Cantor embarked on his academic career by investigating trigonometric series. The details don’t matter to us; see Dauben’s biography for all the hair. He proved his first major result under the hypothesis that a certain set of exceptional points is finite. Cantor called this set P; P⊂ℝ. A year later (1872), he extended his result to the case where P′ is finite, where P′ is the set of limit points of P. (Definitions: x is a limit point of P if every neighborhood of x contains infinitely many points of P. P′ is called the derived set of P.)
Next Cantor defined the n-th derived set of P with the induction P(n) = (P(n−1))′, and showed that if the n-th derived set of P is finite, then the result still holds. One more extension: define P(∞) = ⋂nP(n). The result is still good if P(∞) is finite.
And it’s off to the races: next we define P(∞+1) = (P(∞))′, and P(∞+n) by the obvious induction. After that comes P(2∞) = ⋂nP(∞+n), then P(n∞), then P(∞2), …, P(∞∞), P(∞∞∞),…
We are witnessing the birth of ordinal numbers.
The 1872 paper bore the boring title “On extending a theorem from the theory of trigonometric series'”. Not only did it provide the first glimpses of ordinal numbers—the first section contained Cantor’s construction of the real numbers. That same year, Dedekind published his monograph with his “cut” construction of ℝ. He gave it the more dramatic title Continuity and Irrational Numbers. (Dedekind did this work much earlier, in 1858.)
In the 1872 paper, Cantor called the exponents ∞, ∞+1, etc. “symbols” and not “ordinals”. In 1883, in “Foundations of a General Theory of Sets”, he returned to the topic, with a new terminology and notation. Here we fine two “principles of generation”. The first principle is adding 1 to an ordinal. The second principle:
if any definite succession of defined [ordinal] numbers exists, for which there is no largest, then a new number is created by this second principle of generation which is thought of as the limit of those numbers, i.e., it is defined as the next number larger than all of them.

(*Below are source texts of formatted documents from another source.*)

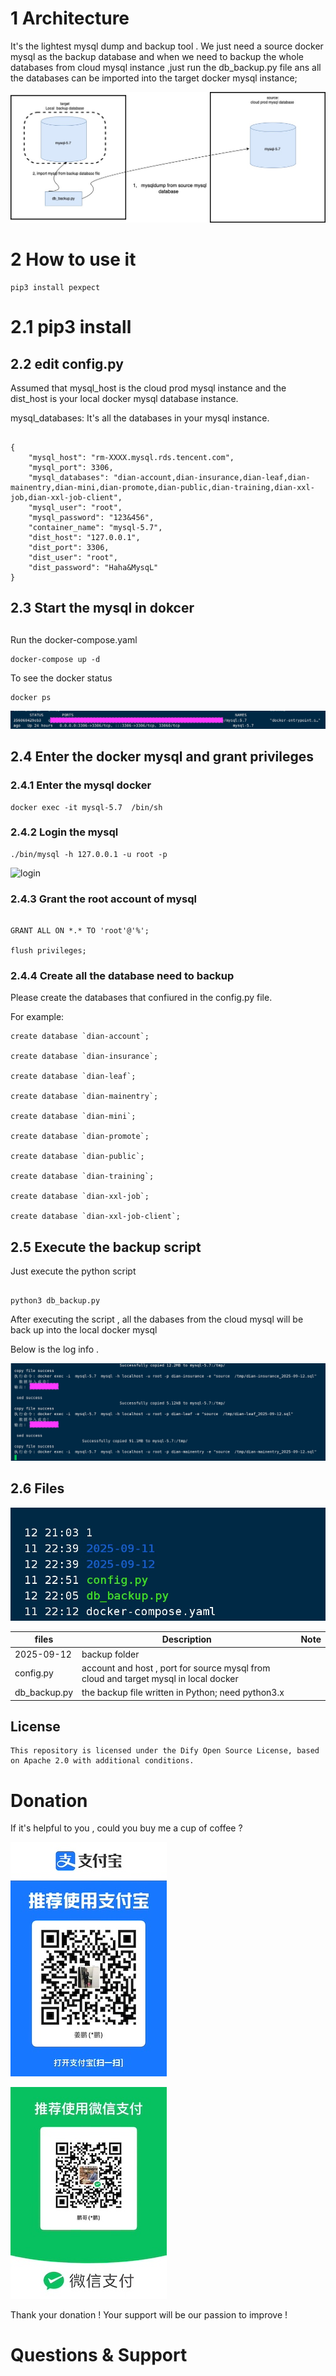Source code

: # 1 Architecture 



   It's the lightest  mysql dump and backup tool .  We just need a source docker mysql as the backup database and when we need to backup the whole databases from cloud mysql instance ,just run  the db_backup.py file ans all the databases can be imported into the target docker mysql instance;



  

![Cloud-native-backup](./images/Cloud-native-backup.jpg)





# 2  How to use it 



```
pip3 install pexpect  
```



# 2.1  pip3 install 



## 2.2  edit  config.py 



Assumed that mysql_host is the cloud prod mysql instance  and the dist_host is your local docker mysql database instance.

mysql_databases:  It's all the databases in your mysql instance. 

```

{
    "mysql_host": "rm-XXXX.mysql.rds.tencent.com",
    "mysql_port": 3306,
    "mysql_databases": "dian-account,dian-insurance,dian-leaf,dian-mainentry,dian-mini,dian-promote,dian-public,dian-training,dian-xxl-job,dian-xxl-job-client",
    "mysql_user": "root",
    "mysql_password": "123&456",
    "container_name": "mysql-5.7",
    "dist_host": "127.0.0.1",
    "dist_port": 3306,
    "dist_user": "root",
    "dist_password": "Haha&MysqL"
}

```



## 2.3 Start the mysql in dokcer

##  

Run the docker-compose.yaml 

```
docker-compose up -d 
```

To see the docker status 

```
docker ps 
```

![docker](./images/docker.jpg)





## 2.4  Enter the docker mysql and grant privileges



### 2.4.1 Enter the mysql  docker 

```
docker exec -it mysql-5.7  /bin/sh  
```

### 2.4.2  Login the mysql 

```
./bin/mysql -h 127.0.0.1 -u root -p
```



![login](/Users/pengjiang/Desktop/tem/login.jpg)





### 2.4.3  Grant the root account of mysql 

```

GRANT ALL ON *.* TO 'root'@'%';

flush privileges;

```

### 2.4.4  Create  all the database need to backup 

Please create the databases that confiured in the config.py file. 

For example: 

```
create database `dian-account`;

create database `dian-insurance`;

create database `dian-leaf`;

create database `dian-mainentry`;

create database `dian-mini`;

create database `dian-promote`;

create database `dian-public`;

create database `dian-training`;

create database `dian-xxl-job`;

create database `dian-xxl-job-client`;
```



## 2.5 Execute the backup script 

Just execute the python script 

```

python3 db_backup.py 

```

After executing the script , all the dabases from the cloud mysql will be back up into the local docker mysql 

Below is the log info .

![backup-1](./images/backup-1.jpg)



##    2.6  Files 



![folder](./images/folder.jpg)

   





| files        | Description                                                  | Note |
| ------------ | ------------------------------------------------------------ | ---- |
| 2025-09-12   | backup folder                                                |      |
| config.py    | account and host , port for  source mysql from cloud and target mysql in local docker |      |
| db_backup.py | the backup file written in Python; need python3.x            |      |

 

## License

```
This repository is licensed under the Dify Open Source License, based on Apache 2.0 with additional conditions.

```

# 

# Donation



If it's helpful to you , could you buy me a cup of coffee ? 



![alipay](./images/alipay.jpg)



![wechat](./images/wechat.jpg)



  Thank your donation !  Your support will be our  passion to improve ! 

# Questions & Support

To celebrate the ordinals’ new status as real live numbers, Cantor switched from ∞ to ω.
Cantor actually wrote “realen Zahlen” instead of “ordinal numbers”; for “real numbers” in the sense of “elements of ℝ”, Cantor used “reelen Zahlen”.
OK, what about cardinal numbers? In 1874, he proved the uncountability of ℝ with a “nested shrinking interval” argument. (The diagonal argument didn’t appear until 1891.) Assume r1, r2, … is a sequence of all real numbers (without repetition). We will show there is a real number not in the sequence, giving us a contradiction. Let a1,b1 be the first two r’s such that a1<b1; let a2,b2 be the first two r’s such that a1<a2<b2<b1; etc. What if there are no such r’s? Since the reals are densely ordered, at least such a’s and b’s exist, and so we would have found a real not in the sequence. For example, if we’ve found a1<b1 but there is no ri between a1 and b1, then (a1+b1)/2 is a real not in the sequence. Note, since a2 and b2 are the first two r’s with this property, that any r’s earlier in the sequence must lie outside the interval from a1 to b1.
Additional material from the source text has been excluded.